> **Instructions to follow**:
Each line of the data must be set down again without a single difference.

> **Extracted entries**:
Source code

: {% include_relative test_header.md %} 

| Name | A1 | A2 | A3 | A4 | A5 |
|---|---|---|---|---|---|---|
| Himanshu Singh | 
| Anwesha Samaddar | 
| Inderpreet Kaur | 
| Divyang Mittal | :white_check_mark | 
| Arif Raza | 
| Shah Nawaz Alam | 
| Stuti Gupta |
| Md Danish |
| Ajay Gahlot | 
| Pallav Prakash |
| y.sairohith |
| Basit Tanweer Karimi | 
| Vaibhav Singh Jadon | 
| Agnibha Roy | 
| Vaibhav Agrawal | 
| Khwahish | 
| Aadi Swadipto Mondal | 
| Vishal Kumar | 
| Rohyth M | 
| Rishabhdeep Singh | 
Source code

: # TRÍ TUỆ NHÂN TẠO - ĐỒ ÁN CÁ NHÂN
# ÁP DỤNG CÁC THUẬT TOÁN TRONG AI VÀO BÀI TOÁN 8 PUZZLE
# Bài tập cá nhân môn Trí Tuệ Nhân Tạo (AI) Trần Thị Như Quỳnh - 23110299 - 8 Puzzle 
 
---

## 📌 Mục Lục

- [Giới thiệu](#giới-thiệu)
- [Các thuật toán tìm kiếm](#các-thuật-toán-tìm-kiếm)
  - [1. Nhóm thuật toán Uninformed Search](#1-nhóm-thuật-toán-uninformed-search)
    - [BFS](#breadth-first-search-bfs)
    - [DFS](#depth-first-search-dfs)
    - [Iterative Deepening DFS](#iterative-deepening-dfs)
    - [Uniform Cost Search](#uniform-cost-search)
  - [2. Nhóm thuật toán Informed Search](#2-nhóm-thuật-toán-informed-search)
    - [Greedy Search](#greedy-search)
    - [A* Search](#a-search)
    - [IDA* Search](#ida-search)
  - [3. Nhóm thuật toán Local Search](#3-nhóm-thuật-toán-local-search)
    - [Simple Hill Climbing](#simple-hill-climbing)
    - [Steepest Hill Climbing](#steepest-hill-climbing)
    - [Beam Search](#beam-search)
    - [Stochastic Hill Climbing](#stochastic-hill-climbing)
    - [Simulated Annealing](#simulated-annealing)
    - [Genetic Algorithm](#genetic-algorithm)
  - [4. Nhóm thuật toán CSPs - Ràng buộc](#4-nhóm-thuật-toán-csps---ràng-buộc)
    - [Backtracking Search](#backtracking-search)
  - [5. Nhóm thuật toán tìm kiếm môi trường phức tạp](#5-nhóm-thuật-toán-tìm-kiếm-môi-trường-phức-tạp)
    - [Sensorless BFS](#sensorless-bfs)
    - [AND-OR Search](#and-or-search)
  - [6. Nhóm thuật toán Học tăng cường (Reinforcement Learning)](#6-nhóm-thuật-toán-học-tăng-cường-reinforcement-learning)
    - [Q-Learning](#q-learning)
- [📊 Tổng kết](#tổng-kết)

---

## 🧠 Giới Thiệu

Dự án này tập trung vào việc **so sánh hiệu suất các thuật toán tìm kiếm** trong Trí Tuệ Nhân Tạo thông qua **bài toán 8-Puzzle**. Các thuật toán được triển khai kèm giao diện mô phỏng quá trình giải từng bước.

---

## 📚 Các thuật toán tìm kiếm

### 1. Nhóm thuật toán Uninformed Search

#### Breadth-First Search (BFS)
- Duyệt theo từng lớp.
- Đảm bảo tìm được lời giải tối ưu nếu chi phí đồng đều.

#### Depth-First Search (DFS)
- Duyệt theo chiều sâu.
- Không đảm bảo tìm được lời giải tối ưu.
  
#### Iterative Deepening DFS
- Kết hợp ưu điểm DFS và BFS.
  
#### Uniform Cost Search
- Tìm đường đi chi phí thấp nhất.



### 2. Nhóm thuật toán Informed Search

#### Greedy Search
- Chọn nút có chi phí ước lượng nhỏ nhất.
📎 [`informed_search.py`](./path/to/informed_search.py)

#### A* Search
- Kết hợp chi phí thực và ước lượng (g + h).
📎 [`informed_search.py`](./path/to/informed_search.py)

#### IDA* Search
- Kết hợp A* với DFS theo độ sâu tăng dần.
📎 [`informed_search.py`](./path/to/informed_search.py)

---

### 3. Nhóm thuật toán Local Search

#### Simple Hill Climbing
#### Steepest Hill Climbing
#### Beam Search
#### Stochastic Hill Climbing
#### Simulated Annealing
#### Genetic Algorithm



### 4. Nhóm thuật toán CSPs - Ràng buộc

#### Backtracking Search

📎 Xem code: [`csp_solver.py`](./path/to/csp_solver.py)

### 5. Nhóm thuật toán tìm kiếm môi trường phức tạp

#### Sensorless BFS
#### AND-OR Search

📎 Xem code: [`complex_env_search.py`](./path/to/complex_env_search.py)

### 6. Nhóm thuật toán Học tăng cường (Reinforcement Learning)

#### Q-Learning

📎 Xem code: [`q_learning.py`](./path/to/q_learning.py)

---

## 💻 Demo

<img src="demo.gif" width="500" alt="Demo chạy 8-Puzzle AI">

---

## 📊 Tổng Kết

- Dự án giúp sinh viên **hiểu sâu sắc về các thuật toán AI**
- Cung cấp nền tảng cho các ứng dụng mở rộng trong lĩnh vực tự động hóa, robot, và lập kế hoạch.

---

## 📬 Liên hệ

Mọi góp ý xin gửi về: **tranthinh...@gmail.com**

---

> **Answer box**:
Source code

: {% include_relative test_header.md %} 

| Name | A1 | A2 | A3 | A4 | A5 |
|---|---|---|---|---|---|---|
| Himanshu Singh | 
| Anwesha Samaddar | 
| Inderpreet Kaur | 
| Divyang Mittal | :white_check_mark | 
| Arif Raza | 
| Shah Nawaz Alam | 
| Stuti Gupta |
| Md Danish |
| Ajay Gahlot | 
| Pallav Prakash |
| y.sairohith |
| Basit Tanweer Karimi | 
| Vaibhav Singh Jadon | 
| Agnibha Roy | 
| Vaibhav Agrawal | 
| Khwahish | 
| Aadi Swadipto Mondal | 
| Vishal Kumar | 
| Rohyth M | 
| Rishabhdeep Singh | 
Source code

: # TRÍ TUỆ NHÂN TẠO - ĐỒ ÁN CÁ NHÂN
# ÁP DỤNG CÁC THUẬT TOÁN TRONG AI VÀO BÀI TOÁN 8 PUZZLE
# Bài tập cá nhân môn Trí Tuệ Nhân Tạo (AI) Trần Thị Như Quỳnh - 23110299 - 8 Puzzle 
 
---

## 📌 Mục Lục

- [Giới thiệu](#giới-thiệu)
- [Các thuật toán tìm kiếm](#các-thuật-toán-tìm-kiếm)
  - [1. Nhóm thuật toán Uninformed Search](#1-nhóm-thuật-toán-uninformed-search)
    - [BFS](#breadth-first-search-bfs)
    - [DFS](#depth-first-search-dfs)
    - [Iterative Deepening DFS](#iterative-deepening-dfs)
    - [Uniform Cost Search](#uniform-cost-search)
  - [2. Nhóm thuật toán Informed Search](#2-nhóm-thuật-toán-informed-search)
    - [Greedy Search](#greedy-search)
    - [A* Search](#a-search)
    - [IDA* Search](#ida-search)
  - [3. Nhóm thuật toán Local Search](#3-nhóm-thuật-toán-local-search)
    - [Simple Hill Climbing](#simple-hill-climbing)
    - [Steepest Hill Climbing](#steepest-hill-climbing)
    - [Beam Search](#beam-search)
    - [Stochastic Hill Climbing](#stochastic-hill-climbing)
    - [Simulated Annealing](#simulated-annealing)
    - [Genetic Algorithm](#genetic-algorithm)
  - [4. Nhóm thuật toán CSPs - Ràng buộc](#4-nhóm-thuật-toán-csps---ràng-buộc)
    - [Backtracking Search](#backtracking-search)
  - [5. Nhóm thuật toán tìm kiếm môi trường phức tạp](#5-nhóm-thuật-toán-tìm-kiếm-môi-trường-phức-tạp)
    - [Sensorless BFS](#sensorless-bfs)
    - [AND-OR Search](#and-or-search)
  - [6. Nhóm thuật toán Học tăng cường (Reinforcement Learning)](#6-nhóm-thuật-toán-học-tăng-cường-reinforcement-learning)
    - [Q-Learning](#q-learning)
- [📊 Tổng kết](#tổng-kết)

---

## 🧠 Giới Thiệu

Dự án này tập trung vào việc **so sánh hiệu suất các thuật toán tìm kiếm** trong Trí Tuệ Nhân Tạo thông qua **bài toán 8-Puzzle**. Các thuật toán được triển khai kèm giao diện mô phỏng quá trình giải từng bước.

---

## 📚 Các thuật toán tìm kiếm

### 1. Nhóm thuật toán Uninformed Search

#### Breadth-First Search (BFS)
- Duyệt theo từng lớp.
- Đảm bảo tìm được lời giải tối ưu nếu chi phí đồng đều.

#### Depth-First Search (DFS)
- Duyệt theo chiều sâu.
- Không đảm bảo tìm được lời giải tối ưu.
  
#### Iterative Deepening DFS
- Kết hợp ưu điểm DFS và BFS.
  
#### Uniform Cost Search
- Tìm đường đi chi phí thấp nhất.



### 2. Nhóm thuật toán Informed Search

#### Greedy Search
- Chọn nút có chi phí ước lượng nhỏ nhất.
📎 [`informed_search.py`](./path/to/informed_search.py)

#### A* Search
- Kết hợp chi phí thực và ước lượng (g + h).
📎 [`informed_search.py`](./path/to/informed_search.py)

#### IDA* Search
- Kết hợp A* với DFS theo độ sâu tăng dần.
📎 [`informed_search.py`](./path/to/informed_search.py)

---

### 3. Nhóm thuật toán Local Search

#### Simple Hill Climbing
#### Steepest Hill Climbing
#### Beam Search
#### Stochastic Hill Climbing
#### Simulated Annealing
#### Genetic Algorithm



### 4. Nhóm thuật toán CSPs - Ràng buộc

#### Backtracking Search

📎 Xem code: [`csp_solver.py`](./path/to/csp_solver.py)

### 5. Nhóm thuật toán tìm kiếm môi trường phức tạp

#### Sensorless BFS
#### AND-OR Search

📎 Xem code: [`complex_env_search.py`](./path/to/complex_env_search.py)

### 6. Nhóm thuật toán Học tăng cường (Reinforcement Learning)

#### Q-Learning

📎 Xem code: [`q_learning.py`](./path/to/q_learning.py)

---

## 💻 Demo

<img src="demo.gif" width="500" alt="Demo chạy 8-Puzzle AI">

---

## 📊 Tổng Kết

- Dự án giúp sinh viên **hiểu sâu sắc về các thuật toán AI**
- Cung cấp nền tảng cho các ứng dụng mở rộng trong lĩnh vực tự động hóa, robot, và lập kế hoạch.

---

## 📬 Liên hệ

Mọi góp ý xin gửi về: **tranthinh...@gmail.com**

---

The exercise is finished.